I am reposting this 2010 review because the audiobook is the Audible deal of the Day and on sale for $3.95
Takeaway: The human brains ability to justify and rationalize mistakes is enormous, useful and incredibly dangerous. There are huge implications for every facet of life.
This is a wide ranging and enormously interesting book on memory, retention and and self justification. The basic idea is that our brains are designed to minimize Cognitive Dissonance. Our brains will re-write memory and selectively remember details or give us other means to repress or eliminate Cognitive Dissonance.
Early in the book there are a number of examples of government, journalism and scientists that believe that they did nothing wrong while external evidence suggest otherwise. One of the most egregious, is the first study that showed a link between autism and vaccines. The lead author of the study was being paid on the side by class action lawyers (over $800,000) as an expert witness and researcher into the connection between autism and vaccines. The link was not disclosed and the research study continues to be influential even after it has been widely disproven by additional studies.

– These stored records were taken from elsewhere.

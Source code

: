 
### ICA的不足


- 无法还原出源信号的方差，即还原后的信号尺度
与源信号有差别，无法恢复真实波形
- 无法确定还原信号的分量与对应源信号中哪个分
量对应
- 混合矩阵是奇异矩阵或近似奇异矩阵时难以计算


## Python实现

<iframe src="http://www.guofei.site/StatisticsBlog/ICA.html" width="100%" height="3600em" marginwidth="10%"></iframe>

Another interesting example are the gifts given to doctors by drug companies. Drug companies know that small gifts are very effective in creating obligation to the drug companies, but large gifts, especially early in the relationship will make the doctors feel like they are being bribed. One of the important insights from this section is that often people do small things that are not wrong, but once they are a situation, end up doing many things that they would not have considered if they started with that action. For instance, Watergate did not start as a break in, but by the time all the players were in the game, it was easy to justify something that most of them would have never participated in had the idea of a break-in and cover-up been originally on the table.

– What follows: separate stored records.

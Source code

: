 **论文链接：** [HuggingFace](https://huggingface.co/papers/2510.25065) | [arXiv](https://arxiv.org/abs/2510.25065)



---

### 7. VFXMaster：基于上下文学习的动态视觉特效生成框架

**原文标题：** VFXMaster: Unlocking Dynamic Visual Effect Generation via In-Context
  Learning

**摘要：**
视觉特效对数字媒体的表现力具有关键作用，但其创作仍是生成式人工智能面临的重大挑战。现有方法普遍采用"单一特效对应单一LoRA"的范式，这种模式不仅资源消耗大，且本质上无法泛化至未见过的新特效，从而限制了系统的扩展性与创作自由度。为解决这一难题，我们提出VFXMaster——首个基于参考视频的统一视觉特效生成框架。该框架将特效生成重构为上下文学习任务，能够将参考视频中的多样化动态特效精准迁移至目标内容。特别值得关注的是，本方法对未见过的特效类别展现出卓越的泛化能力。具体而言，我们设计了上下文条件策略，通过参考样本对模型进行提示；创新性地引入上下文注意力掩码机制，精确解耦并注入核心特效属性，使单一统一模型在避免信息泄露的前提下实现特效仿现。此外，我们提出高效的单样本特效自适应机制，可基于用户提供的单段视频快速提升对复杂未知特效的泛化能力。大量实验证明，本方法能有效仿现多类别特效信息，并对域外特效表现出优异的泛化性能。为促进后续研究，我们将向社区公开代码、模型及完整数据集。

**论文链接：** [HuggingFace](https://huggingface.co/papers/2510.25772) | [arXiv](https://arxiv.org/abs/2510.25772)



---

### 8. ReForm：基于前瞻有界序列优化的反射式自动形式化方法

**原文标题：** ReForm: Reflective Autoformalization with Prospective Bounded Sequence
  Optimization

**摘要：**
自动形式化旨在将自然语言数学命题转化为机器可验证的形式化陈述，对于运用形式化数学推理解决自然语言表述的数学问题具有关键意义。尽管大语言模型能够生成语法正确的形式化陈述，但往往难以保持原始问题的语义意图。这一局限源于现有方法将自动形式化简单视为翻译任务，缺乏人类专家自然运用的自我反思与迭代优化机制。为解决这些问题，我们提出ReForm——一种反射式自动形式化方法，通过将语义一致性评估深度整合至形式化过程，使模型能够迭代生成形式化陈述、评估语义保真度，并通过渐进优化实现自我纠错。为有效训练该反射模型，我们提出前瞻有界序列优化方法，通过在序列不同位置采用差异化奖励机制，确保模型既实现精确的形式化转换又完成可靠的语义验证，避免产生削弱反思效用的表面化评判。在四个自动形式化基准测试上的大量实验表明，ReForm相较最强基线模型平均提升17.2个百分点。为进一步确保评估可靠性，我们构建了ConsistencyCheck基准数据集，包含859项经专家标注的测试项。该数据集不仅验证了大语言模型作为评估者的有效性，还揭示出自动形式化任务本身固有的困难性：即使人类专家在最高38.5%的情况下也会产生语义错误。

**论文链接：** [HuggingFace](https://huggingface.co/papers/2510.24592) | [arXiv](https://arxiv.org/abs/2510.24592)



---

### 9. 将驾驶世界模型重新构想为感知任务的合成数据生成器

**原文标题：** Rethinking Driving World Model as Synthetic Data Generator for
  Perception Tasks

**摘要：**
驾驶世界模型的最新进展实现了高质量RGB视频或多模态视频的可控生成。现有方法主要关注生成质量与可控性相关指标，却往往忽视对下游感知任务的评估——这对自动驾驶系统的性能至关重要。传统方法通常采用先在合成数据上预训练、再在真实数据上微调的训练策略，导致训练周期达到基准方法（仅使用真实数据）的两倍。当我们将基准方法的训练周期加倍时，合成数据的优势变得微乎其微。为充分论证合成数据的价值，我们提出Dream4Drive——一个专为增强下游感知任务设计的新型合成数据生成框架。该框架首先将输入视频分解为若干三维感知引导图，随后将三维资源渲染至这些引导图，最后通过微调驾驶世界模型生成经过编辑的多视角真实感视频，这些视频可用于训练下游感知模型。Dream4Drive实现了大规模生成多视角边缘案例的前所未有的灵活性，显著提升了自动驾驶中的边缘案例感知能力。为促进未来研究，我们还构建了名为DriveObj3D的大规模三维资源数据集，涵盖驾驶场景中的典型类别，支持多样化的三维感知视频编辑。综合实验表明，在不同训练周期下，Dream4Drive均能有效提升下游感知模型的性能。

There is an extended section on child abuse and recovered memories. You may remember the string of abuse cases in the 1980s, especially in day care settings, where children started remembering ritualistic and sexual abuse. These cases helped start the wide spread fear of child abuse (especially stranger abuse) in the United States. The authors use these cases to show the weakness of memory and the dangers of psychology and social work that is not backed up by strong clinical evaluation and research. Virtually all of the cases in the 1980s were later disproved but there are still some people in jail with only recovered memory statements as evidence. These recovered memory episodes were contrasted with studies of Holocaust victims that were able to recall in vivid detail their abuse 40 and 50 years after it occurred. One of the unintended consequences of these recovered memory episodes is a huge distortion in the perception of how prevalent sexual abuse of children is. The US Department of Human Services reports that 1.3 to 1.7 (boys and girls) per 1000 children are sexually abused each year and that over their childhood it is likely about 10 percent of children are sexually abused. While this is far too many children being abused, many people believe that 1 in 3 or even more children are actually abused. This difference between documented and assumed cases leads to many protective behaviors that are really not warranted by the actual danger. (Similar to fears of terrorism and the TSA.)
The authors use the cases of social workers and psychologists continuing to push their cases of abuse in the face of mounting evidence as an example of Cognitive Dissonance. We do what it takes to eliminate Cognitive Dissonance. So a social worker removes a child from a family solely on the basis that the mother had been abused as a child. The social worker has experience with multi-generational cases of abuse, but has not submitted her practice to broader research which would show that more than 70 percent of children abused by parents do not repeat abuse to their children. Subsequent to the 1980s cases, many studies have looked at how to properly interview children without inserting memories or giving leading questions. (Using the transcripts of the actual interviews with one of the day care abuse cases a study showed 70 percent of children ages 4-6 would implicate an adult man that visited a day care for just 10 minutes one time a week before the interview of abuse and torture within 10 minutes of first being interviewed.) Several states now have research based guidelines for gathering evidence from children. But not all states have adopted these guidelines and people continue to be jailed as a result of questionable interview techniques and little or no additional evidence.
There are more chapters with great examples of self justification, Self Justification in Marriage, another on disagreement and feuds, one on law enforcement, one on prejudice. But the last chapter is about what to do with all of this information.
There are a wide range of thoughts that I have about this book. One is that it inspires me to really try to admit to my mistakes and take responsibility. But also I see all kinds of implications for the Christian life. Not discussed, but I think it is interesting, is how Catholics might be different in regard to self justification. Confession is part of the regular Catholic liturgy, but not a part of most Protestants’ regular activities. Based on the research that has been done, it would seem that anyone that participates in regular confession, should be better at not self justifying. There are also some real implications for evangelism. Much traditional evangelism has been based around making people feel remorse for their sins. That makes sense if their is a cultural understanding of everyone being sinful creatures. But I think that culture has moved away from the traditional understanding of sin. I am not sure what that means, but I think it does mean we need a better theology and practice around evangelism and the concept of sin in light of research like what is presented in this book.
This review is already too long, but I very interested in reading more around this subject. If you have any book suggestions let me know.
I saw an article on Wednesday about a Doctor that profiled his mistake in the New England Journal of medicine in order to help doctors understand mistakes and how to properly take responsibility for them. It is a great real world example of the suggestions at the end of the book.